The structure is consistent across every project. What changes is the scope, the depth, and the regulatory framework. The client knows what to expect at each phase before the work starts.
30-minute technical call. You describe the process, the constraint, and the regulatory context. We assess fit and define whether a scoped engagement makes sense.
A formal review of the current state — on-site or remote depending on the line: process documentation, measurement systems, production data, team structure. The first scoped piece of work, with its own deliverable.
We propose a written scope: which capabilities, in what sequence, with what deliverables, over what timeline. The client reviews and signs before the next phase begins.
The work. Remotely and/or with on-site visits when the line requires it. No surprises on scope or timeline without a prior conversation.
All documentation, data files, and protocols transferred to the client's QMS or shared drive in the format they use.

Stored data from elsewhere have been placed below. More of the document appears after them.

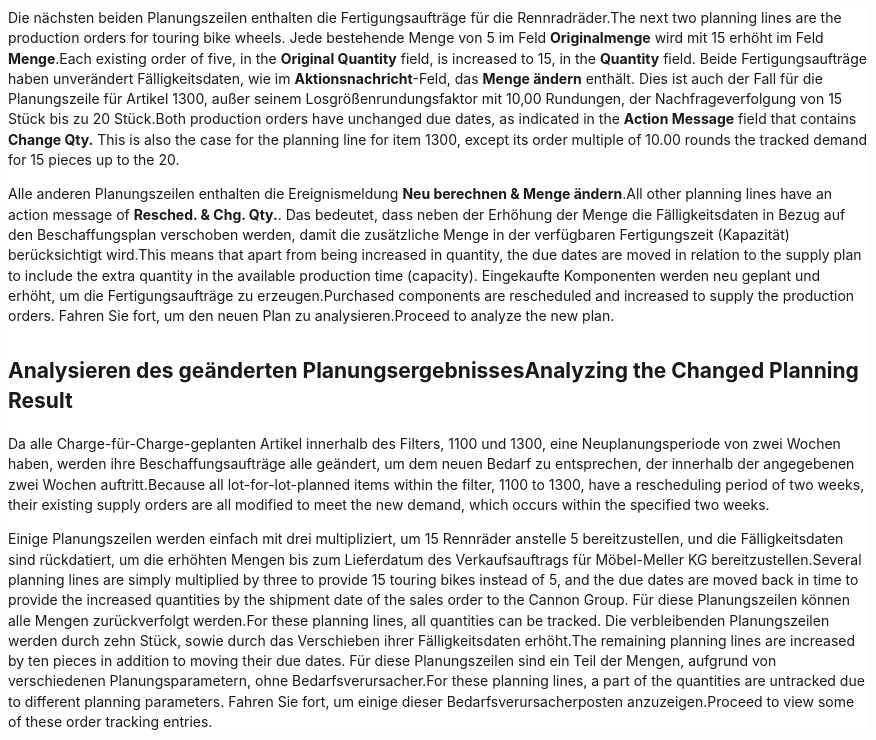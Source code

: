  <span data-ttu-id="f8d7d-325">Die nächsten beiden Planungszeilen enthalten die Fertigungsaufträge für die Rennradräder.</span><span class="sxs-lookup"><span data-stu-id="f8d7d-325">The next two planning lines are the production orders for touring bike wheels.</span></span> <span data-ttu-id="f8d7d-326">Jede bestehende Menge von 5 im Feld **Originalmenge** wird mit 15 erhöht im Feld **Menge**.</span><span class="sxs-lookup"><span data-stu-id="f8d7d-326">Each existing order of five, in the **Original Quantity** field, is increased to 15, in the **Quantity** field.</span></span> <span data-ttu-id="f8d7d-327">Beide Fertigungsaufträge haben unverändert Fälligkeitsdaten, wie im **Aktionsnachricht**-Feld, das **Menge ändern** enthält. Dies ist auch der Fall für die Planungszeile für Artikel 1300, außer seinem Losgrößenrundungsfaktor mit 10,00 Rundungen, der Nachfrageverfolgung von 15 Stück bis zu 20 Stück.</span><span class="sxs-lookup"><span data-stu-id="f8d7d-327">Both production orders have unchanged due dates, as indicated in the **Action Message** field that contains **Change Qty.** This is also the case for the planning line for item 1300, except its order multiple of 10.00 rounds the tracked demand for 15 pieces up to the 20.</span></span>  

 <span data-ttu-id="f8d7d-328">Alle anderen Planungszeilen enthalten die Ereignismeldung **Neu berechnen & Menge ändern**.</span><span class="sxs-lookup"><span data-stu-id="f8d7d-328">All other planning lines have an action message of **Resched. & Chg. Qty.**.</span></span> <span data-ttu-id="f8d7d-329">Das bedeutet, dass neben der Erhöhung der Menge die Fälligkeitsdaten in Bezug auf den Beschaffungsplan verschoben werden, damit die zusätzliche Menge in der verfügbaren Fertigungszeit (Kapazität) berücksichtigt wird.</span><span class="sxs-lookup"><span data-stu-id="f8d7d-329">This means that apart from being increased in quantity, the due dates are moved in relation to the supply plan to include the extra quantity in the available production time (capacity).</span></span> <span data-ttu-id="f8d7d-330">Eingekaufte Komponenten werden neu geplant und erhöht, um die Fertigungsaufträge zu erzeugen.</span><span class="sxs-lookup"><span data-stu-id="f8d7d-330">Purchased components are rescheduled and increased to supply the production orders.</span></span> <span data-ttu-id="f8d7d-331">Fahren Sie fort, um den neuen Plan zu analysieren.</span><span class="sxs-lookup"><span data-stu-id="f8d7d-331">Proceed to analyze the new plan.</span></span>  

## <a name="analyzing-the-changed-planning-result"></a><span data-ttu-id="f8d7d-332">Analysieren des geänderten Planungsergebnisses</span><span class="sxs-lookup"><span data-stu-id="f8d7d-332">Analyzing the Changed Planning Result</span></span>  
 <span data-ttu-id="f8d7d-333">Da alle Charge-für-Charge-geplanten Artikel innerhalb des Filters, 1100 und 1300, eine Neuplanungsperiode von zwei Wochen haben, werden ihre Beschaffungsaufträge alle geändert, um dem neuen Bedarf zu entsprechen, der innerhalb der angegebenen zwei Wochen auftritt.</span><span class="sxs-lookup"><span data-stu-id="f8d7d-333">Because all lot-for-lot-planned items within the filter, 1100 to 1300, have a rescheduling period of two weeks, their existing supply orders are all modified to meet the new demand, which occurs within the specified two weeks.</span></span>  

 <span data-ttu-id="f8d7d-334">Einige Planungszeilen werden einfach mit drei multipliziert, um 15 Rennräder anstelle 5 bereitzustellen, und die Fälligkeitsdaten sind rückdatiert, um die erhöhten Mengen bis zum Lieferdatum des Verkaufsauftrags für Möbel-Meller KG bereitzustellen.</span><span class="sxs-lookup"><span data-stu-id="f8d7d-334">Several planning lines are simply multiplied by three to provide 15 touring bikes instead of 5, and the due dates are moved back in time to provide the increased quantities by the shipment date of the sales order to the Cannon Group.</span></span> <span data-ttu-id="f8d7d-335">Für diese Planungszeilen können alle Mengen zurückverfolgt werden.</span><span class="sxs-lookup"><span data-stu-id="f8d7d-335">For these planning lines, all quantities can be tracked.</span></span> <span data-ttu-id="f8d7d-336">Die verbleibenden Planungszeilen werden durch zehn Stück, sowie durch das Verschieben ihrer Fälligkeitsdaten erhöht.</span><span class="sxs-lookup"><span data-stu-id="f8d7d-336">The remaining planning lines are increased by ten pieces in addition to moving their due dates.</span></span> <span data-ttu-id="f8d7d-337">Für diese Planungszeilen sind ein Teil der Mengen, aufgrund von verschiedenen Planungsparametern, ohne Bedarfsverursacher.</span><span class="sxs-lookup"><span data-stu-id="f8d7d-337">For these planning lines, a part of the quantities are untracked due to different planning parameters.</span></span> <span data-ttu-id="f8d7d-338">Fahren Sie fort, um einige dieser Bedarfsverursacherposten anzuzeigen.</span><span class="sxs-lookup"><span data-stu-id="f8d7d-338">Proceed to view some of these order tracking entries.</span></span>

A final session with the team that will own the process going forward.
Installation, operational, and performance qualification protocols. Acceptance criteria, sampling plans, and execution under GMP, ISO 13485, or IATF 16949 depending on the regime that applies.
Statistical assessment of process stability and capability. Control chart strategy, capability indices (Cp, Cpk, Pp, Ppk), and the rules that turn statistical signals into clear operational responses on the floor.
Cell layout against measured takt, station balancing, buffer sizing, material flow.
Structured experimentation to optimize parameters and characterize the process. The design is chosen to fit the question being asked and the constraints of the line.
Validation of analytical and physical test methods with statistical justification at every step. Protocols, raw data, and reports defensible against regulatory inspection.
Crossed and nested Gage R&R studies, attribute MSA (kappa), bias and stability assessment. Output identifies whether observed variation is in the part, the gauge, or the operator — and what to do about it.
First-pass yield and rolled throughput yield measurement at every station. Scrap categorized by defect mode and origin station.
Definition of operator, lead, and supervisor roles tied to the actual process. RACI matrices for cross-functional decisions. Skill matrices that name what each role must demonstrate.
When a production team needs to grow, contract, or reorganize, we model headcount against takt and design the transition.
Project management for cross-functional initiatives — scope definition, planning, tracking against milestones, and stakeholder reporting tied to measurable engineering outcomes rather than activity.
Procedures and work instructions written to be readable on the floor by the person doing the work. Numbered, versioned, and integrated with the QMS in use.
Batch records and device history records that capture what was actually made, by whom, with which materials, against which version of which procedure. Templates compatible with paper, hybrid, or eBMR systems.
Validation master plans, protocols, executed protocols, and summary reports — written to survive an audit and to be useful to the next engineer who has to revise them.
Value stream mapping, waste identification, and flow optimization tied to measured takt and cycle data, not generic frameworks.
Single-minute exchange of die for high-mix lines. Setup decomposition into internal and external steps, with a validated procedure ready for shop-floor execution.
Structured investigation of failures and deviations using 8D, Ishikawa, or 5 whys depending on the failure mode. Output is documented to close CAPA and NCR records cleanly.
Plan-Do-Check-Act loops with measurable hypotheses, data collection design, and statistical confirmation of improvement — not opinion-driven.